Friday, December 7, 2018

Sudden Fear (David Miller, 1952)

Jack Palance and Joan Crawford in Sudden Fear
Myra Hudson: Joan Crawford
Lester Blaine: Jack Palance
Irene Neves: Gloria Grahame
Steve Kearney: Bruce Bennett
Ann Taylor: Virginia Huston
Junior Kearney: Mike Connors

Director: David Miller
Screenplay: Lenore J. Coffee, Robert Smith
Based on a story by Edna Sherry
Cinematography: Charles Lang
Art direction: Boris Leven
Film editing: Leon Barsha
Music: Elmer Bernstein

Joan Crawford could play almost anything but soft, but then she never had to -- I suspect she saw to that. What she could do instead was play vulnerable, though you often felt a twinge of sympathy for the person who was attacking her, knowing that she had ways of getting more than even.
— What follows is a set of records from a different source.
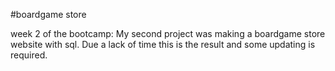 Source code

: #boardgame store

week 2 of the bootcamp:
My second project was making a boardgame store website with sql.
Due a lack of time this is the result and some updating is required.

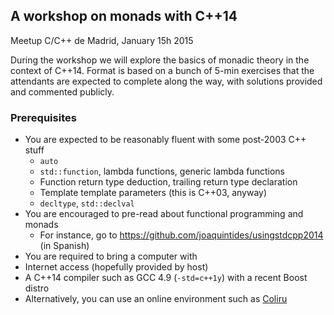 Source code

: A workshop on monads with C++14
-------------------------------

Meetup C/C++ de Madrid, January 15h 2015

During the workshop we will explore the basics of monadic theory in the context of C++14. Format is based on a bunch of 5-min exercises that the attendants are expected to complete along the way, with solutions provided and commented publicly.

### Prerequisites
* You are expected to be reasonably fluent with some post-2003 C++ stuff
  * `auto`
  * `std::function`, lambda functions,  generic lambda functions
  * Function return type deduction, trailing return type declaration
  * Template template parameters (this is C++03, anyway)
  * `decltype`, `std::declval`
* You are encouraged to pre-read about functional programming and monads
  * For instance, go to https://github.com/joaquintides/usingstdcpp2014 (in Spanish)
*  You are required to bring a computer with
  *  Internet access (hopefully provided by host)
  * A C++14 compiler such as GCC 4.9 (`-std=c++1y`) with a recent Boost distro
  * Alternatively,  you can use an online environment such as [Coliru](http://coliru.stacked-crooked.com)
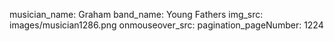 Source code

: musician_name: Graham
band_name: Young Fathers
img_src: images/musician1286.png
onmouseover_src: 
pagination_pageNumber: 1224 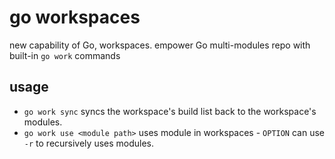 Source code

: # go workspaces

new capability of Go, workspaces.
empower Go multi-modules repo with built-in `go work` commands

## usage

- `go work sync` syncs the workspace's build list back to the workspace's modules.
- `go work use <module path>` uses module in workspaces - `OPTION` can use `-r` to recursively uses modules.
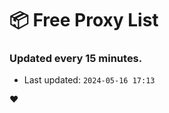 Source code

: # :package: Free Proxy List
### Updated every 15 minutes.

- Last updated: `2024-05-16 17:13`

:heart:
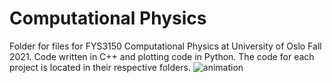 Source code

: # Computational Physics
Folder for files for FYS3150 Computational Physics at University of Oslo Fall 2021. Code written in C++ and plotting code in Python. The code for each project is located in their respective folders. 
![animation](https://user-images.githubusercontent.com/31341364/144926070-2ea39b86-607f-4a8e-aec4-f8027d95b0af.gif)
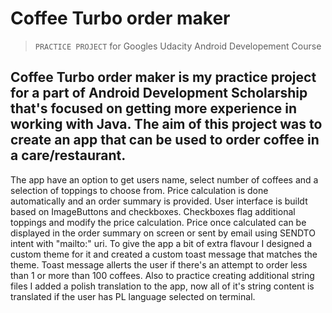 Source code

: # Coffee Turbo order maker
>`PRACTICE PROJECT` for Googles Udacity Android Developement Course

Coffee Turbo order maker is my practice project for a part of Android Development Scholarship that's focused on getting more experience in working with Java. The aim of this project was to create an app that can be used to order coffee in a care/restaurant.
----------------------------
The app have an option to get users name, select number of coffees and a selection of toppings to choose from. Price calculation is done automatically and an order summary is provided. User interface is buildt based on ImageButtons and checkboxes. Checkboxes flag additional toppings and modify the price calculation. Price once calculated can be displayed in the order summary on screen or sent by email using SENDTO intent with "mailto:" uri. To give the app a bit of extra flavour I designed a custom theme for it and created a custom toast message that matches the theme. Toast message allerts the user if there's an attempt to order less than 1 or more than 100 coffees. Also to practice creating additional string files I added a polish translation to the app, now all of it's string content is translated if the user has PL language selected on terminal.


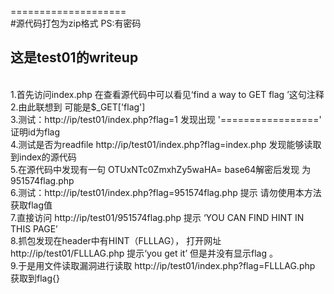 ====================<br/>
#源代码打包为zip格式  PS:有密码<br/>
<h2>这是test01的writeup</h2><br/>
1.首先访问index.php 在查看源代码中可以看见‘find a way to GET flag ’这句注释<br/>
2.由此联想到 可能是$_GET['flag']<br/>
3.测试：http://ip/test01/index.php?flag=1  发现出现 '=================' 证明id为flag<br />
4.测试是否为readfile  http://ip/test01/index.php?flag=index.php 发现能够读取到index的源代码<br />
5.在源代码中发现有一句 OTUxNTc0ZmxhZy5waHA= base64解密后发现 为 951574flag.php <br />
6.测试：http://ip/test01/index.php?flag=951574flag.php  提示 请勿使用本方法获取flag值 <br />
7.直接访问 http://ip/test01/951574flag.php  提示 ‘YOU CAN FIND HINT IN THIS PAGE’<br />
8.抓包发现在header中有HINT（FLLLAG）， 打开网址 http://ip/test01/FLLLAG.php  提示‘you get it’ 但是并没有显示flag 。<br />
9.于是用文件读取漏洞进行读取 http://ip/test01/index.php?flag=FLLLAG.php 获取到flag{}<br />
David Miller's Sudden Fear is a revenge drama, and one of the best. Crawford's Myra Hudson is a playwright who uses her skills at contriving a plot to get even with her cheating, murderous husband, Lester Blaine. Her plot goes awry, but fate gives her a hand anyway. What Crawford knew how to do better than almost anyone was to play off her two most notable facial features, her enormous eyes and her strong mouth and jaw, in alternation. So when Myra is falling in love with Lester, the eyes tell us everything we need to know; when the truth about her husband is revealed, the eyes grow moist and anguished and the mouth and jaw tremble; and when she sets out to take her revenge, the mouth grows hard and the jaw firm. Crawford learned this kind of control in silent movies, of course, and used it effectively throughout her long career. Changing tastes in acting, abetted by parodies of Crawford's performances, have made recent generations see her performing style as mannered, though critics have begun to re-evaluate and praise her real acting gifts. Crawford and her costar, Jack Palance, received Oscar nominations. Palance, with his knobby, death's-head face and carnivorous grin, initially seems like an odd choice for a leading man -- as Myra Hudson herself acknowledges when she fires him from her play -- but he's hugely effective in the role of faux swain and greedy menace.